* [Directions for this task]:
Where a line of the following data contains the string "vaccines", include it in the tally. Report the total alone.

* [Exercise materials]:
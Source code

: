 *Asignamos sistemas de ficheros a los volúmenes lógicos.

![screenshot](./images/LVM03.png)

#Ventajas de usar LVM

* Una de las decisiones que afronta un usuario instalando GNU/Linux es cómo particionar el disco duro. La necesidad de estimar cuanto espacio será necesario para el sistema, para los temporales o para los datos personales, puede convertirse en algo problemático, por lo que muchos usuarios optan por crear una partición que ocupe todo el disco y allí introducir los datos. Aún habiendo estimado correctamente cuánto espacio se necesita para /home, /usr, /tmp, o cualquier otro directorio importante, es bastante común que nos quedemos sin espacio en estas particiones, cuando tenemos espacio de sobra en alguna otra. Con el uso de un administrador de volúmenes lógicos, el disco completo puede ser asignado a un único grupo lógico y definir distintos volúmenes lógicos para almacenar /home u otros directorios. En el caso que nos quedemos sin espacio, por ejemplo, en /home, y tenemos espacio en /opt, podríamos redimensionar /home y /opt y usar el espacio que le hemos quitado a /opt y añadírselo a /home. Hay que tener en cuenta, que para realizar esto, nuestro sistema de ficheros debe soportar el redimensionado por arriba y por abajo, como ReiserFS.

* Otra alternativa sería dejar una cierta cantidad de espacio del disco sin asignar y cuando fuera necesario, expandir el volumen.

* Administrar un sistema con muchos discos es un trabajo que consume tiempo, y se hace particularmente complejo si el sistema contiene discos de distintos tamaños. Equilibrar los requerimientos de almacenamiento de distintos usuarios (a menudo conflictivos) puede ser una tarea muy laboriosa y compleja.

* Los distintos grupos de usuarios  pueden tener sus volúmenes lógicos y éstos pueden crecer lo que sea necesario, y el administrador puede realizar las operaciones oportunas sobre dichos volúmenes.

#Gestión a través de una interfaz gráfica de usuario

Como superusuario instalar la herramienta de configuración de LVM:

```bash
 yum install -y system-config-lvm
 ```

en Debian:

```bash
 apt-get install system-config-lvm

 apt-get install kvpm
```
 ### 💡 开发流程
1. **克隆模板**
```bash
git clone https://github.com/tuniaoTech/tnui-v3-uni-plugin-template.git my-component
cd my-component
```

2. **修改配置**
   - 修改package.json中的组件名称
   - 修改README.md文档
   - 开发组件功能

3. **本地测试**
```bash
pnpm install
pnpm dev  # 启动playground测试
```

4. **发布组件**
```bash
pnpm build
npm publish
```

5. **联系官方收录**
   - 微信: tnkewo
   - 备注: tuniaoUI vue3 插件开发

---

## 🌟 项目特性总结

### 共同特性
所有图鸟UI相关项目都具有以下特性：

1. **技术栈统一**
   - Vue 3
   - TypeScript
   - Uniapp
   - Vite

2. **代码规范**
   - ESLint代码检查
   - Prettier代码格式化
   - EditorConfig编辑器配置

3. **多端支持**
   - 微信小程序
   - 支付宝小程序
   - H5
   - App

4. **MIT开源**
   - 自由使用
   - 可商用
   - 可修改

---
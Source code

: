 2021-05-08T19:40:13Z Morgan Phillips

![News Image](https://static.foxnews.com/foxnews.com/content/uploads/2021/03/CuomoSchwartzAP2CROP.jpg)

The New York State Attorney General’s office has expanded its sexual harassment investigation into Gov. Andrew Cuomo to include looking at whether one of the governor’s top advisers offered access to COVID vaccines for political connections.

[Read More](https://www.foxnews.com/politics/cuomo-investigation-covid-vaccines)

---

* [Exercise output]:
2